The key to painting grass with watercolors lies in creating the right brush strokes and lines, not to mention the right variations of color. In this post I am going to demonstrate to you step by step; how to paint grass with watercolors using only two different shades of green.
Characteristics when painting grass
When painting or drawing anything it is important to observe the object of interest and point out the few important characteristics that will help guide your painting in perspective.
- Lines- Painting grass is mostly about what type of lines you paint. Create lines that are thicker at the bottom and narrower towards the top.
- color- Beginners often times, make the mistake of using one shade of green, try to create subtle variations in color.
- Direction of stroke- not all grass grows in the same direction, some may be shorter in length, or bent/damaged.
Although different types of grass can be colors other than green, such as red or yellow; most of the times we paint grass it’s usually the green kind.
In the demonstration below, I used the following color scheme:
- For the grass, I added prussian blue to make the green darker, and I added lemon yellow to make it a lighter shade:
- lighter shade: Permanent green light+Lemon yellow
- For the dirt:
- Burnt umber
Darker shade: Emerald green+prussian blue
Step by step process of painting grass
Make sure you first read the color scheme I mentioned above before you begin the tutorial.
- In order to paint the background, I am using a size 8 round brush. You are going to use the wet on wet technique, so lightly pre-wet the lower area of the sketch.
Working from light to dark, I began by dabbing the light green along the bottom of the painting in order to establish the base. Then using the tip of the brush I added thick vertical strokes resembling the general shape of the grass towards the top. Remember this is the first stage so no need to dive into details yet. You can see which strokes I created in the picture bellow
Next begin dabbing the the darker shade of green using the point of the brush as shown bellow:
Make sure not to completely cover up the first layer of paint, remember you want to add variation in tone and color to create depth. Instead blend the two colors like in the image bellow.

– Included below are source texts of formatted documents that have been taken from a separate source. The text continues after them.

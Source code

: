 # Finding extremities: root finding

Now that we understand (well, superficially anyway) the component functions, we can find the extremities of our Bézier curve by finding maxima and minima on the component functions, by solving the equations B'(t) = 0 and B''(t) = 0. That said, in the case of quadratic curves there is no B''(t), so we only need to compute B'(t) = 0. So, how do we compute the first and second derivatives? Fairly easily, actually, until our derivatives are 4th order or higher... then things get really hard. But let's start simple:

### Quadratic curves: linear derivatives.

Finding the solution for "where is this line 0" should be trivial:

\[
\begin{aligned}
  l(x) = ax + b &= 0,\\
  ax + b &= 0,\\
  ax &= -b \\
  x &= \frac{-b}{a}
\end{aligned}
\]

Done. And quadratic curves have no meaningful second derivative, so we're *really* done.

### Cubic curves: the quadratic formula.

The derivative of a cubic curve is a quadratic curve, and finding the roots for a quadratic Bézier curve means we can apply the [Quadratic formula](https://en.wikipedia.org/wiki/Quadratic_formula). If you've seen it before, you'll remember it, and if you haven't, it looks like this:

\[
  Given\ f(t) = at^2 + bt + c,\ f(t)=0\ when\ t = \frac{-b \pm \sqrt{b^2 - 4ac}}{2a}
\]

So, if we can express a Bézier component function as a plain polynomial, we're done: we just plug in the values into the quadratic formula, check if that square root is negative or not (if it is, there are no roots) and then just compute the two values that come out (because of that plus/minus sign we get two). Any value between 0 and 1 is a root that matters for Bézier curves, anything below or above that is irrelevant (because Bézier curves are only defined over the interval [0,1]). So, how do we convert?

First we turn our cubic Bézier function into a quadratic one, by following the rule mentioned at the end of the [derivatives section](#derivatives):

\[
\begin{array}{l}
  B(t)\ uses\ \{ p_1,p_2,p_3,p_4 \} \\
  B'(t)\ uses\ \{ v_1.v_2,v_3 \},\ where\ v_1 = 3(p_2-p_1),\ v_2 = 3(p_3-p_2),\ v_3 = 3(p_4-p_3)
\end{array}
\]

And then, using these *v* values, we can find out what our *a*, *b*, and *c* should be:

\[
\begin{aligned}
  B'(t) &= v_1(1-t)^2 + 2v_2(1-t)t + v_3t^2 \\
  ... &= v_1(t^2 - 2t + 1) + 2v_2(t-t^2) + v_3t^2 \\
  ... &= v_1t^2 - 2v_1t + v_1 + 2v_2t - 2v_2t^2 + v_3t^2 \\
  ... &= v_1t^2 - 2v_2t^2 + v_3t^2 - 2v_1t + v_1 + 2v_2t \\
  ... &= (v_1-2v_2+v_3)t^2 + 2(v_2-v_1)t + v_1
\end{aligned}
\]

Now its time to switch to a smaller size round brush (I used a size 1/2). Begin painting thin line strokes using light green, then later switch to dark green. Remember to paint lines going in different directions and lengths:
Painting the light green grass strokes
Painting the dark green grass strokes
- After painting the vertical strokes, the grass will look like its floating. In order to make it appear as though its growing from the soil, begin adding soft dabs of light and dark green paint at the bottom (like we did at the start). Refer to the images bellow:
While the paint is still damp, blend the light and dark green together so it looks like this:
Next you are going to add the grass flowers at the top (this step is optional). Simply paint dots around the very tip of a single grass.
The next step is to paint the soil. Keep it simple by softly dabbing and blending burnt umber at the bottom like so
Finally it is time to create more depth by mixing a very small amount of burnt umber and dark green. You are going to paint very short vertical lines at the bottom in order to create depth:
Using the same method above, I painted a simple scene of long grass growing near the edge of a lake.